Could you filter the records below down to the lines that include the word "need"?

Document images with source code:
/---
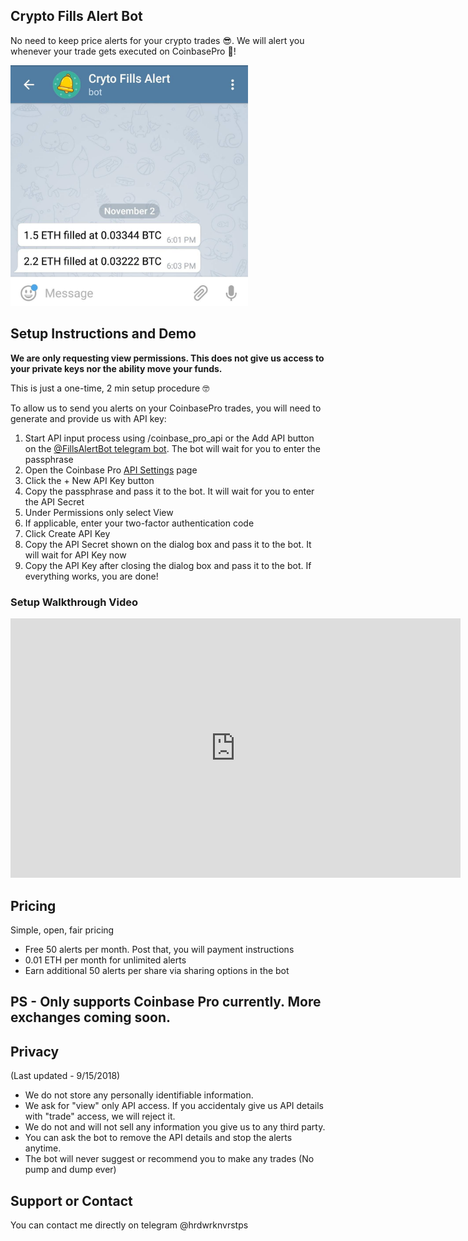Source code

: ## Crypto Fills Alert Bot
No need to keep price alerts for your crypto trades 😎. We will alert you whenever your trade gets executed on CoinbasePro 🤑!

<img style="max-width: 380px;" src="botsc.jpg">

## Setup Instructions and Demo
**We are only requesting view permissions. This does not give us access to your private keys nor the ability move your funds.**

This is just a one-time, 2 min setup procedure 🤓

To allow us to send you alerts on your CoinbasePro trades, you will need to generate and provide us with API key:
1. Start API input process using /coinbase_pro_api or the Add API button on the [@FillsAlertBot telegram bot](tg://resolve?domain=FillsAlertBot). The bot will wait for you to enter the passphrase
2. Open the Coinbase Pro [API Settings](https://pro.coinbase.com/profile/api) page
3. Click the + New API Key button
4. Copy the passphrase and pass it to the bot. It will wait for you to enter the API Secret
4. Under Permissions only select View
5. If applicable, enter your two-factor authentication code
6. Click Create API Key
7. Copy the API Secret shown on the dialog box and pass it to the bot. It will wait for API Key now
8. Copy the API Key after closing the dialog box and pass it to the bot. If everything works, you are done! 

### Setup Walkthrough Video

<iframe width="720" height="415" src="https://www.youtube.com/embed/URB3HmduDhA?mute=1" frameborder="0" allowfullscreen></iframe>

## Pricing

Simple, open, fair pricing

* Free 50 alerts per month. Post that, you will payment instructions
* 0.01 ETH per month for unlimited alerts
* Earn additional 50 alerts per share via sharing options in the bot 

## PS - Only supports Coinbase Pro currently. More exchanges coming soon.

## Privacy 
(Last updated - 9/15/2018)

- We do not store any personally identifiable information. 
- We ask for "view" only API access. If you accidentaly give us API details with "trade" access, we will reject it.
- We do not and will not sell any information you give us to any third party.
- You can ask the bot to remove the API details and stop the alerts anytime.
- The bot will never suggest or recommend you to make any trades (No pump and dump ever)

## Support or Contact

You can contact me directly on telegram @hrdwrknvrstps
\---
» RESULT:
No need to keep price alerts for your crypto trades 😎. We will alert you whenever your trade gets executed on CoinbasePro 🤑!
To allow us to send you alerts on your CoinbasePro trades, you will need to generate and provide us with API key:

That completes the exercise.